Emerging Markets schwanken stark

Das so schnell nicht erwartete Comeback treibt die Aktienmaerkte. Die indische Boerse legte seit Jahresanfang um 50 Prozent zu, Brasiliens Leitindex Bovespa und der russische RTS zeigen ein Plus von jeweils 60 Prozent. Das lockt westliche Investoren an. Doch die Unwaegbarkeiten sind groß. Fraglich bleibt vor allem, wie nachhaltig die Erholung sein kann, wenn die Industriestaaten weiterhin in der Rezession verharren. Dass die Maerkte in Moskau, Shanghai, Mumbai und Sao Paulo schnell drehen und tief fallen koennen, das zeigte sich besonders im vergangenen Jahr. Angesichts hoher Schwankungen suchen Anleger nach risikoaermeren Produkten. Beim ESPA Alternative Emerging-Markets (ISIN: AT 000 049 523 9) werden sie fuendig.

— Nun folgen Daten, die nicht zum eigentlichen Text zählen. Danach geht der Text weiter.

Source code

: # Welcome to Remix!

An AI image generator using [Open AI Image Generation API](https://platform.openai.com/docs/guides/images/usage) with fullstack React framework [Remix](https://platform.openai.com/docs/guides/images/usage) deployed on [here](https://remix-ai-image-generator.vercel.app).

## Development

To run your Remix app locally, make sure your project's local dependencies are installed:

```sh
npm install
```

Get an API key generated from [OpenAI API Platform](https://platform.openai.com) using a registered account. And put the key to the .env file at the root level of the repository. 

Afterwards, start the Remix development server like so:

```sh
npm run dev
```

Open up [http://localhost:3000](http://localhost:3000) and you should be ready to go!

Gewinne mit Aktienindexfutures

Der Fonds, der einen Absolute-Return-Ansatz verfolgt, investiert in Aktienindex-Futures der wichtigsten Schwellenlaender. Das verbleibende Cash wird in Euro-Geldmarktpapieren angelegt. "Durch den Einsatz von Terminkontrakten koennen wir sowohl von steigenden als auch von fallenden Kursen profitieren", sagt Thomas Bobek (Foto), Leiter fuer aktive Aktienfonds bei der Ersten Sparinvest. "Die Signale, wann sich welcher Markt in welche Richtung dreht, erhalten wir von unserem technischen Trendfolgesystem", erklaert Bobek. Die jeweiligen Signale werden vom Fondsmanagement zudem durch volkswirtschaftliches Research auf Plausibilitaet ueberprueft.

Asien uebertreibt mal wieder

"Aktuell erkennt das System fuer eine Reihe von Maerkten, vor allem in Asien, schon klare uebertreibungen", sagt Bobek. "Doch im Gegensatz zu Long-only-Produkten sind wir fuer dieses Szenario geruestet." Eine erneute Korrektur in den Schwellenlaendern sollte das Interesse der Anleger an dem ESPA Alternative Emerging-Markets Fonds steigern. Schließlich erzielte er auf Sicht von drei Jahren ein Plus von mehr als 30 Prozent. Etliche reine Schwellenlaender-Aktienfonds notieren dagegen im Minus.


Fazit:
Der bislang nur in oesterreich angebotene Fonds kann hierzulande ueber Comdirect erworben werden. Steuerliche Nachteile entstehen fuer deutsche Investoren nicht. Das 2005 aufgelegte Produkt hat bislang sein Absolute-Return-Versprechen gehalten. In Aufschwungphasen bleibt der ESPA Alternative Emerging -Markets zwar gegenueber reinen Aktienfonds zurueck, in Abschwungphasen verliert er aber deutlich weniger. Der Fonds ist ein klarer Kauf.